Why is that when the Olympics roll around, Team GB competes for these isles, but at the equivalent World Cup, England, Wales, Scotland and Northern Ireland (the UK "nations") have their own potential teams. This seems odd, if not wrong. Surely, a British football team would make more sense, - in terms of sure-footedness. There is no English parliament, and no England seat at the UN. France, Brazil, Spain, South Africa, the US of A - all teams. There is no Texas team. England maybe should be its own nation state, just as Scotland and Wales could be (should be?) - but in the meantime, let's consider this - if all four of the great nations of the UK played together in the beautiful game's greatest contest, they'd quadruple their chances of raising the trophy high.
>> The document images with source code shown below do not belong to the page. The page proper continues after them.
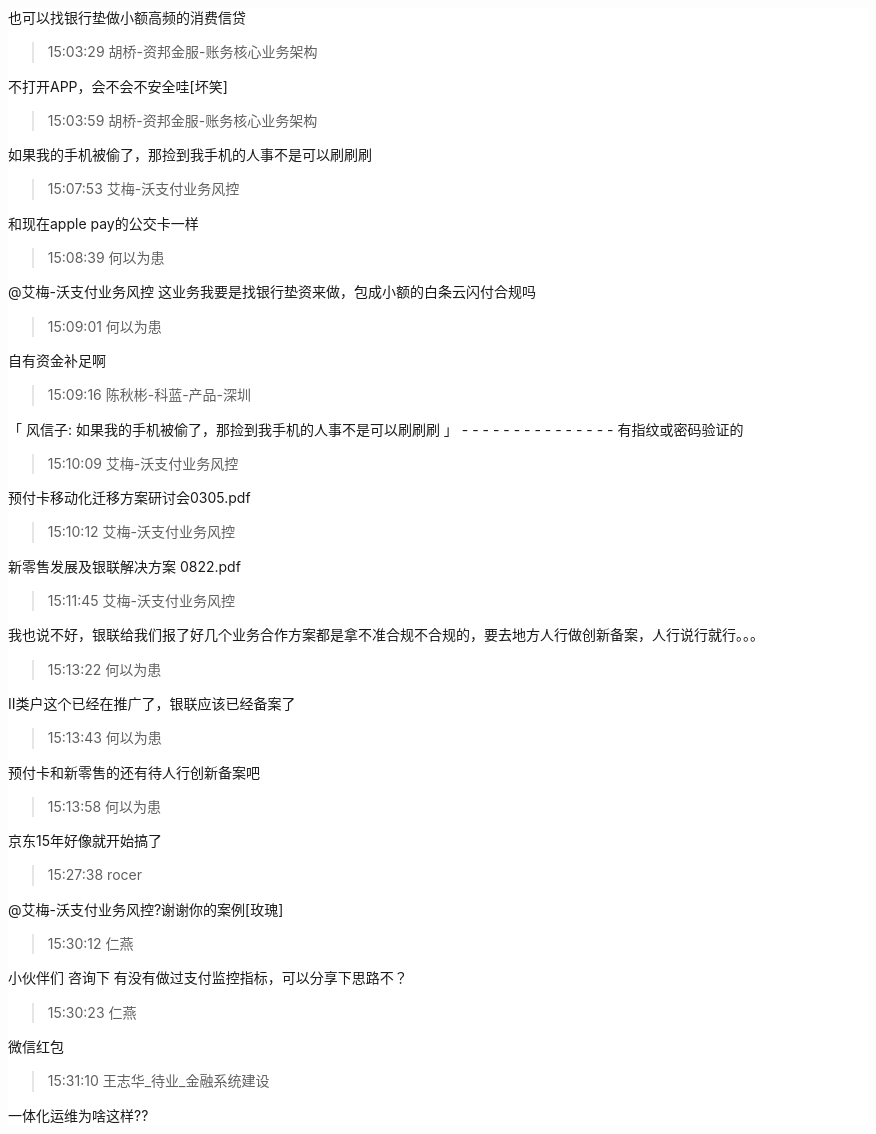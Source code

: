 也可以找银行垫做小额高频的消费信贷  
   
> 15:03:29  胡桥-资邦金服-账务核心业务架构  
   
不打开APP，会不会不安全哇[坏笑]  
   
> 15:03:59  胡桥-资邦金服-账务核心业务架构  
   
如果我的手机被偷了，那捡到我手机的人事不是可以刷刷刷  
   
> 15:07:53  艾梅-沃支付业务风控  
   
和现在apple pay的公交卡一样  
   
> 15:08:39  何以为患  
   
@艾梅-沃支付业务风控 这业务我要是找银行垫资来做，包成小额的白条云闪付合规吗  
   
> 15:09:01  何以为患  
   
自有资金补足啊  
   
> 15:09:16  陈秋彬-科蓝-产品-深圳  
   
「 风信子: 如果我的手机被偷了，那捡到我手机的人事不是可以刷刷刷 」 - - - - - - - - - - - - - - - 有指纹或密码验证的  
   
> 15:10:09  艾梅-沃支付业务风控  
   
预付卡移动化迁移方案研讨会0305.pdf  
   
> 15:10:12  艾梅-沃支付业务风控  
   
新零售发展及银联解决方案 0822.pdf  
   
> 15:11:45  艾梅-沃支付业务风控  
   
我也说不好，银联给我们报了好几个业务合作方案都是拿不准合规不合规的，要去地方人行做创新备案，人行说行就行。。。   
   
> 15:13:22  何以为患  
   
II类户这个已经在推广了，银联应该已经备案了  
   
> 15:13:43  何以为患  
   
预付卡和新零售的还有待人行创新备案吧  
   
> 15:13:58  何以为患  
   
京东15年好像就开始搞了  
   
> 15:27:38  rocer  
   
@艾梅-沃支付业务风控?谢谢你的案例[玫瑰]  
   
> 15:30:12  仁燕  
   
小伙伴们 咨询下 有没有做过支付监控指标，可以分享下思路不？  
   
> 15:30:23  仁燕  
   
微信红包  
   
> 15:31:10  王志华_待业_金融系统建设  
   
一体化运维为啥这样??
Surely Todd, being a British-Canadian-irish person, you'd be able to articulate these cultural subtleties?
Todd Swift said…
Ha! Yes, true. My multiculturalism comes from a Canadian context, I suppose - where fierce inter-provincial rivalries tend to stay within the country's borders - competitions abroad are as a Team Canada, not Team Quebec (the size of England and more) or Team Alberta (ditto).
Sheenagh Pugh said…
Because football's more tribal than that? A lot of fans don't look beyond one team, let alone one country, and "Britain" only has a discernible identity to some. A lot of English people use it synonymously with England, while for many Scots, Welsh and Irish it symbolises either, again, England/imperialism, or something nebulous and invented that they don't feel part of.
David Floyd said…
While things would have been different 20 or even 10 years ago, I don't think England's chances would increase much if Scotland, Wales and Northern Ireland joined them in a British team now.
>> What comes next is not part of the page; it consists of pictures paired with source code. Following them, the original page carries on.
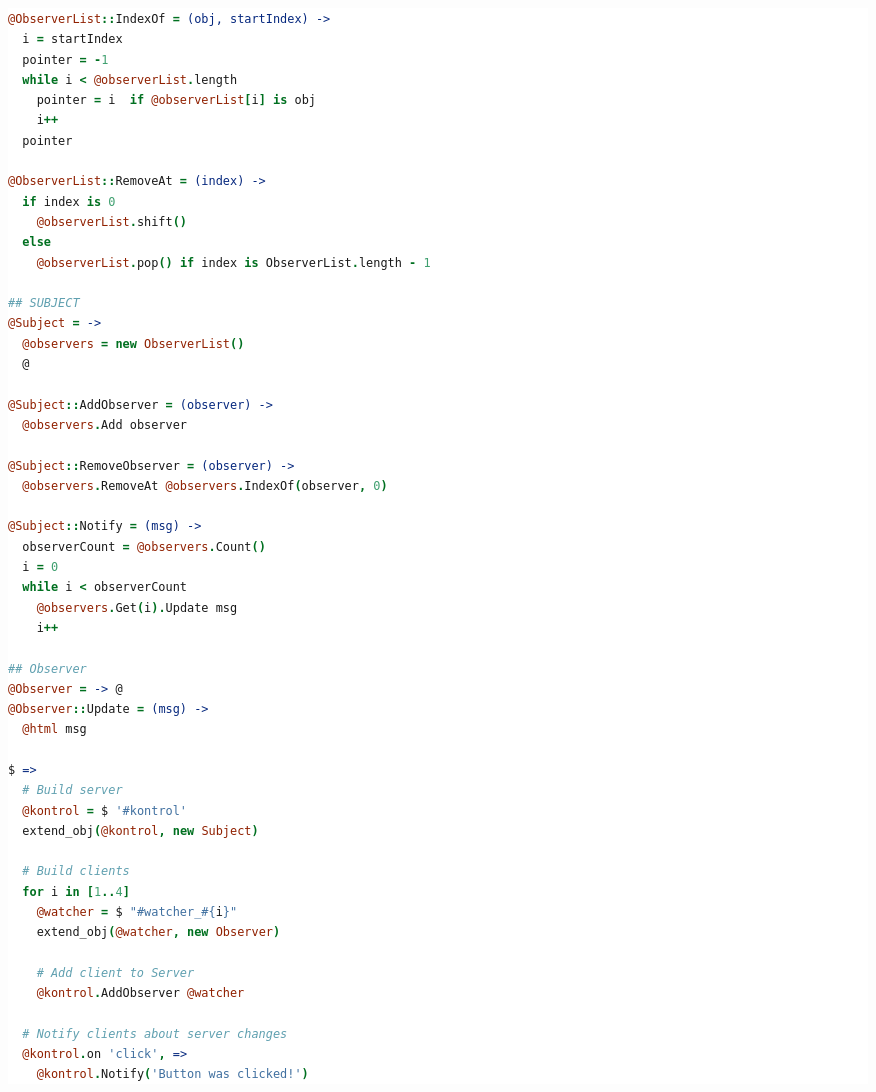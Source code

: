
 ```coffeescript
@ObserverList::IndexOf = (obj, startIndex) ->
  i = startIndex
  pointer = -1
  while i < @observerList.length
    pointer = i  if @observerList[i] is obj
    i++
  pointer

@ObserverList::RemoveAt = (index) ->
  if index is 0
    @observerList.shift()
  else
    @observerList.pop() if index is ObserverList.length - 1

## SUBJECT
@Subject = ->
  @observers = new ObserverList()
  @

@Subject::AddObserver = (observer) ->
  @observers.Add observer

@Subject::RemoveObserver = (observer) ->
  @observers.RemoveAt @observers.IndexOf(observer, 0)

@Subject::Notify = (msg) ->
  observerCount = @observers.Count()
  i = 0
  while i < observerCount
    @observers.Get(i).Update msg
    i++

## Observer
@Observer = -> @
@Observer::Update = (msg) ->
  @html msg

$ =>
  # Build server
  @kontrol = $ '#kontrol'
  extend_obj(@kontrol, new Subject)

  # Build clients
  for i in [1..4]
    @watcher = $ "#watcher_#{i}"
    extend_obj(@watcher, new Observer)

    # Add client to Server 
    @kontrol.AddObserver @watcher

  # Notify clients about server changes
  @kontrol.on 'click', =>
    @kontrol.Notify('Button was clicked!')
```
It's possible no Scottish, Wales or Northern Irish players would get in the squad. At the very most there would be two or three.
Alan Baker said…
There may be a more prosaic reason for the separate teams; historically, separate Football Associations evolved, and that's what FIFA bases its 'nationality' on. However, I think the creation of a Scottish parliament - even with its limited powers - has helped, paradoxically, to create a sense of English nationalism that didn't exist last time England won the World Cup (the flag of choice then was the Union Jack).
Todd Swift said…
Alan, thanks for that cogent explanation!